> **ENTRIES SHOWN**:
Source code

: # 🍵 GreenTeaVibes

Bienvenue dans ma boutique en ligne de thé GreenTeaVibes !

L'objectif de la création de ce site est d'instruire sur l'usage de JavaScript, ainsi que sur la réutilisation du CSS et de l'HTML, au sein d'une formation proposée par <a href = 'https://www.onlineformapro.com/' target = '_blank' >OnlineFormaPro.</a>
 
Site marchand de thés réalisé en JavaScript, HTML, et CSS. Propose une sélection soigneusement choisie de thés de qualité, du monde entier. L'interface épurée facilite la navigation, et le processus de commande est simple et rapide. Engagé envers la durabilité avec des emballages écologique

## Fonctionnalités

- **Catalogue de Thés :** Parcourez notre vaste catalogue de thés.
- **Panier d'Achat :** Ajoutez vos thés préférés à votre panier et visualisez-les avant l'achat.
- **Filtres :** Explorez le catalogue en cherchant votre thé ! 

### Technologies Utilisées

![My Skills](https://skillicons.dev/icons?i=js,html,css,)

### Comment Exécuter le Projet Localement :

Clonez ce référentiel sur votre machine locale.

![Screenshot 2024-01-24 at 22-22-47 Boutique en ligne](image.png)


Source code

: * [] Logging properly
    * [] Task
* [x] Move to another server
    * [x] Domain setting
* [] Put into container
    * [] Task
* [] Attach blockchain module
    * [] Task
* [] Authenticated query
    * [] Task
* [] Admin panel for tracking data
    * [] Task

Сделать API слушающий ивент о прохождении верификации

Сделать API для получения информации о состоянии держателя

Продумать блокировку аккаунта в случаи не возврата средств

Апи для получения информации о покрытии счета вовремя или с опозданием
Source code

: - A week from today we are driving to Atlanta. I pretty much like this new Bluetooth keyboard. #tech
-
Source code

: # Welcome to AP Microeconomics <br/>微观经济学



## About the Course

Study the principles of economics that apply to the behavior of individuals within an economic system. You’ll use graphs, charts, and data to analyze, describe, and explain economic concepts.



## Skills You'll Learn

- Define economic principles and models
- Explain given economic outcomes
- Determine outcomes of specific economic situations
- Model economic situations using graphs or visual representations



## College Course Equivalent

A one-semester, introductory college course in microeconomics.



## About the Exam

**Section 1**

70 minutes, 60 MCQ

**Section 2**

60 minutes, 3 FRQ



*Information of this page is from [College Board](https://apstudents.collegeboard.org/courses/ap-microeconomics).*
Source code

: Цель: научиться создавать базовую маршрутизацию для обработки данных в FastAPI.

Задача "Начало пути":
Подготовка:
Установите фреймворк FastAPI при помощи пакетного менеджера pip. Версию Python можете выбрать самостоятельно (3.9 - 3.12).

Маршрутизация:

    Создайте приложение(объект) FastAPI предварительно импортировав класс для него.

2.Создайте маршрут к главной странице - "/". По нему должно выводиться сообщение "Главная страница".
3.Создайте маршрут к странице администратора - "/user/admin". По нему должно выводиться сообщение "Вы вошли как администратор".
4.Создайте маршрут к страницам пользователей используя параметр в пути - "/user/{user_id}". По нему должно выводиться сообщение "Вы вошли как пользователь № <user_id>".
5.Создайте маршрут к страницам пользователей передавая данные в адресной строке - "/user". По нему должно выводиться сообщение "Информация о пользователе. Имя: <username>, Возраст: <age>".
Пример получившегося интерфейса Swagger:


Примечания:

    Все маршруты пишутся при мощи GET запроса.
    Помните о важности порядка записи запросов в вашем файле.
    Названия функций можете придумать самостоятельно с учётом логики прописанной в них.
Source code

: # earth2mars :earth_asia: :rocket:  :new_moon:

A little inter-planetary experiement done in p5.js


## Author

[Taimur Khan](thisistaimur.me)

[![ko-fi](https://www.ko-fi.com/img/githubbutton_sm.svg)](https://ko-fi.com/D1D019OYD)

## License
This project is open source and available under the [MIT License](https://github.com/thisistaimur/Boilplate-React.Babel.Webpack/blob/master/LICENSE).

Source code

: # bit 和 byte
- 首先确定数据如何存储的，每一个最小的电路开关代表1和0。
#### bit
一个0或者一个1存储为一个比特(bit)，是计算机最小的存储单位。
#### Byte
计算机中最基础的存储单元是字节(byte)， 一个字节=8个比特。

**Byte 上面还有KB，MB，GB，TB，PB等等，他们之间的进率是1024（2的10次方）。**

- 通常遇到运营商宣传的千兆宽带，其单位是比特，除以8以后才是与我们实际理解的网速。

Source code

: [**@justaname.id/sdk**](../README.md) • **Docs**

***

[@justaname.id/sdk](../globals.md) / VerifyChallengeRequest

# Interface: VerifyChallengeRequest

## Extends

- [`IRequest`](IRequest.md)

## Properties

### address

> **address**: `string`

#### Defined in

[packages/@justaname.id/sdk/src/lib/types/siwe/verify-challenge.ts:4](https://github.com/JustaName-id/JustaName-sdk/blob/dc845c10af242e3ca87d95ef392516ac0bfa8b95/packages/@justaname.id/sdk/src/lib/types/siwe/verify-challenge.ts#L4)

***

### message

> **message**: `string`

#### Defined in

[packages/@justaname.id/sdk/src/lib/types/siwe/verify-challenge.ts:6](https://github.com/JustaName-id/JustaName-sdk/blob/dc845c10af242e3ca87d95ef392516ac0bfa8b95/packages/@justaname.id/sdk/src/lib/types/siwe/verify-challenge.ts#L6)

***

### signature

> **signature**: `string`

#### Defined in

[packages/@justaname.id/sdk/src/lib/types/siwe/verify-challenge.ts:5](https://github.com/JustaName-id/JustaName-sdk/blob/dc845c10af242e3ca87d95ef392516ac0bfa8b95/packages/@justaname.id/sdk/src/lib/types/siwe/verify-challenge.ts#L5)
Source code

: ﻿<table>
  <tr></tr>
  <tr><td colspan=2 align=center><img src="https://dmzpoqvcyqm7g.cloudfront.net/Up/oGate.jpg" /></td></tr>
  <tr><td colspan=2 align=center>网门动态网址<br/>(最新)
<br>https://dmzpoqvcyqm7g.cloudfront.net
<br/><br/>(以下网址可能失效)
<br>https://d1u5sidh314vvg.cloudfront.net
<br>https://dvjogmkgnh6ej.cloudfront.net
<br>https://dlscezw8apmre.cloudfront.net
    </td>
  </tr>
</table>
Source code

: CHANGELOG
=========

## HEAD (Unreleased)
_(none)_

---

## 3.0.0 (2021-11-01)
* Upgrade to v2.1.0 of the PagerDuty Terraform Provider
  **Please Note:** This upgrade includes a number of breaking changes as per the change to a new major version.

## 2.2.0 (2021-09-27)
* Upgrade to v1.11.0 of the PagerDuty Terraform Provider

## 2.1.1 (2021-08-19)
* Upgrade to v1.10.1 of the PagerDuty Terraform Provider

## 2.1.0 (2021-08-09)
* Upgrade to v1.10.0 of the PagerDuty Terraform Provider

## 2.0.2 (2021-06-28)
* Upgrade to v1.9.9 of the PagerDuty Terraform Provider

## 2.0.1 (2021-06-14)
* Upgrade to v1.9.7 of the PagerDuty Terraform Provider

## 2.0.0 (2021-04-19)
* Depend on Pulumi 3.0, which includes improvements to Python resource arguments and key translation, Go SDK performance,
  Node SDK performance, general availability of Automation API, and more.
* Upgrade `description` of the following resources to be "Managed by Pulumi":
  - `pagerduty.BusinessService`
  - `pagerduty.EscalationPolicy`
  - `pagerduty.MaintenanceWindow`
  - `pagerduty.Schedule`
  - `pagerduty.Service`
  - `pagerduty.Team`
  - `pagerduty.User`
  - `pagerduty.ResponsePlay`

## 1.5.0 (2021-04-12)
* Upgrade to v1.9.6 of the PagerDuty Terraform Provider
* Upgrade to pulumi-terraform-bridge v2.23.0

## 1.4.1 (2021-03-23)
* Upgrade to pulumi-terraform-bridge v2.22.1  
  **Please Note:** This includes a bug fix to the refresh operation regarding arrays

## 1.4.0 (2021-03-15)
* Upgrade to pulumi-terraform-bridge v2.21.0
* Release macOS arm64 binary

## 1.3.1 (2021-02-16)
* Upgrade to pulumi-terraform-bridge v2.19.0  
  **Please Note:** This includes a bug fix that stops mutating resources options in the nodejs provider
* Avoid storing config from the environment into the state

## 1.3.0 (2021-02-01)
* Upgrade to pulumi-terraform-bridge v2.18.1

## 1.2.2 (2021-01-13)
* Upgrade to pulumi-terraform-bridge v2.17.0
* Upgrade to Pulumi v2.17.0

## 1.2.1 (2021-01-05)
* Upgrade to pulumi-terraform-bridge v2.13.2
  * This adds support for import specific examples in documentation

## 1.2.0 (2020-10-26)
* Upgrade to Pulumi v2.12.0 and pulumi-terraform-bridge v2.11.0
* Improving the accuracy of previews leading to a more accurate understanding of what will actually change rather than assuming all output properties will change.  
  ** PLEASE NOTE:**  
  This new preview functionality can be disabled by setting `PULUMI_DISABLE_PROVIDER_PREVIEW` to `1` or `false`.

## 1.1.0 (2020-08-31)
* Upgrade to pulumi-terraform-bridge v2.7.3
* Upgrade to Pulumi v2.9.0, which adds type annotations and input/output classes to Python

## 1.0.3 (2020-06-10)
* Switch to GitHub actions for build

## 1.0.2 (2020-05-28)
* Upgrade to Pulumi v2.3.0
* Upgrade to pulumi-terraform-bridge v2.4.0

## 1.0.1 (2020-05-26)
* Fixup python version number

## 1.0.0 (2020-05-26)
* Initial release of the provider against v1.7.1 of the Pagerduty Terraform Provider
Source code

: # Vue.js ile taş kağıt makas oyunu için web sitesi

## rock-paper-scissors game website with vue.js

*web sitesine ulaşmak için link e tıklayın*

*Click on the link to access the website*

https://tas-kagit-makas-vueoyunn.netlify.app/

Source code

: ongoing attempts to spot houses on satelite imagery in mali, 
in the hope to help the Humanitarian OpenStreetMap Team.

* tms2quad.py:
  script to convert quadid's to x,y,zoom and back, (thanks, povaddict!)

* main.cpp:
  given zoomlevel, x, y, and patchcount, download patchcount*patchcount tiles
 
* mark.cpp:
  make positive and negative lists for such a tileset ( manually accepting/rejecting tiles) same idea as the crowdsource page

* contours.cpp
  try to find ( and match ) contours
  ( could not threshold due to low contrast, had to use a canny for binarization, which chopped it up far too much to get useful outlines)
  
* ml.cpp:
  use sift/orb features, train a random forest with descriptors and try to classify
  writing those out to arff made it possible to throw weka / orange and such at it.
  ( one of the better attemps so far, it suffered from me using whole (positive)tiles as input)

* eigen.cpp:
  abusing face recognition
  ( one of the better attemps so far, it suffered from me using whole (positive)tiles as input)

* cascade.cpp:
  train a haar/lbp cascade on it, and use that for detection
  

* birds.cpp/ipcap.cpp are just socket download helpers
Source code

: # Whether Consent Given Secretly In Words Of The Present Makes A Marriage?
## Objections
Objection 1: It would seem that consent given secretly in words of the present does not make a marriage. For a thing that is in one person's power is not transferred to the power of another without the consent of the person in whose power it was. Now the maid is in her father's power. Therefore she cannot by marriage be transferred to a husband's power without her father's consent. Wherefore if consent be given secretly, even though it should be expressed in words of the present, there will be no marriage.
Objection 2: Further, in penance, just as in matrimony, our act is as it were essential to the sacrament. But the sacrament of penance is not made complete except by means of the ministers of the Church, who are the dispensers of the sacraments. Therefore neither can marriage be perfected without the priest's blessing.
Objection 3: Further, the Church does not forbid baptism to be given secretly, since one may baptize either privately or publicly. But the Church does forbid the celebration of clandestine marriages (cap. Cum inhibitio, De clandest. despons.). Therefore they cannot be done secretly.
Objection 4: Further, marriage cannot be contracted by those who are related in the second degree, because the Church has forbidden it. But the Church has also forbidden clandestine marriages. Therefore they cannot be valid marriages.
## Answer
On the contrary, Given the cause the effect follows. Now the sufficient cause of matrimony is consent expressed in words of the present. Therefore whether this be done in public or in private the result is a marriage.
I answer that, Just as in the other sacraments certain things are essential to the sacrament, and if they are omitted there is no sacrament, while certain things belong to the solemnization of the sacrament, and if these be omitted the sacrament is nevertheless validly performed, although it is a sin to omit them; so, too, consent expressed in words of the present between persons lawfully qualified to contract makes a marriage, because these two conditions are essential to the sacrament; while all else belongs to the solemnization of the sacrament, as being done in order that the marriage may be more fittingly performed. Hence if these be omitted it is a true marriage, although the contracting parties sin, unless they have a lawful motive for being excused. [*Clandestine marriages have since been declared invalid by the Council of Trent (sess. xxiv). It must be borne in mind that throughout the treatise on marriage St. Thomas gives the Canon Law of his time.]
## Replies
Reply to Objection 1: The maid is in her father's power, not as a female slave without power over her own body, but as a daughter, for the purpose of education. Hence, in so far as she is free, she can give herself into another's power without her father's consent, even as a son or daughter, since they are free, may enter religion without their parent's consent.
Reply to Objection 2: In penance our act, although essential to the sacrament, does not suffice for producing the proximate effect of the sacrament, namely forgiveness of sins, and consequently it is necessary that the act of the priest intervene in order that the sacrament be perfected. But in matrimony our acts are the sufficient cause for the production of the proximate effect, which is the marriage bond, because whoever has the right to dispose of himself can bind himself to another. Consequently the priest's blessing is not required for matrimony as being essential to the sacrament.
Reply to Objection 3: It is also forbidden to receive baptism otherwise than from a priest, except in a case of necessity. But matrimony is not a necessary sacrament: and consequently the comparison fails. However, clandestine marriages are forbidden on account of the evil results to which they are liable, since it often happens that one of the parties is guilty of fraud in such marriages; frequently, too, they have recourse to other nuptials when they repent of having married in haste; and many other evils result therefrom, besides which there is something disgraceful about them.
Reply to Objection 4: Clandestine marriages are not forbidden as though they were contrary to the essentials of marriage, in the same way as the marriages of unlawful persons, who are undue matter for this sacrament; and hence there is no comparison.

> **TRY IT**: Only the lines from the beginning of the material above through the line with "Апи для получения" are wanted; extract them exactly.

> **ANSWER SECTION**:
Source code

: # 🍵 GreenTeaVibes

Bienvenue dans ma boutique en ligne de thé GreenTeaVibes !

L'objectif de la création de ce site est d'instruire sur l'usage de JavaScript, ainsi que sur la réutilisation du CSS et de l'HTML, au sein d'une formation proposée par <a href = 'https://www.onlineformapro.com/' target = '_blank' >OnlineFormaPro.</a>
 
Site marchand de thés réalisé en JavaScript, HTML, et CSS. Propose une sélection soigneusement choisie de thés de qualité, du monde entier. L'interface épurée facilite la navigation, et le processus de commande est simple et rapide. Engagé envers la durabilité avec des emballages écologique

## Fonctionnalités

- **Catalogue de Thés :** Parcourez notre vaste catalogue de thés.
- **Panier d'Achat :** Ajoutez vos thés préférés à votre panier et visualisez-les avant l'achat.
- **Filtres :** Explorez le catalogue en cherchant votre thé ! 

### Technologies Utilisées

![My Skills](https://skillicons.dev/icons?i=js,html,css,)

### Comment Exécuter le Projet Localement :

Clonez ce référentiel sur votre machine locale.

![Screenshot 2024-01-24 at 22-22-47 Boutique en ligne](image.png)


Source code

: * [] Logging properly
    * [] Task
* [x] Move to another server
    * [x] Domain setting
* [] Put into container
    * [] Task
* [] Attach blockchain module
    * [] Task
* [] Authenticated query
    * [] Task
* [] Admin panel for tracking data
    * [] Task

Сделать API слушающий ивент о прохождении верификации

Сделать API для получения информации о состоянии держателя

Продумать блокировку аккаунта в случаи не возврата средств

Апи для получения информации о покрытии счета вовремя или с опозданием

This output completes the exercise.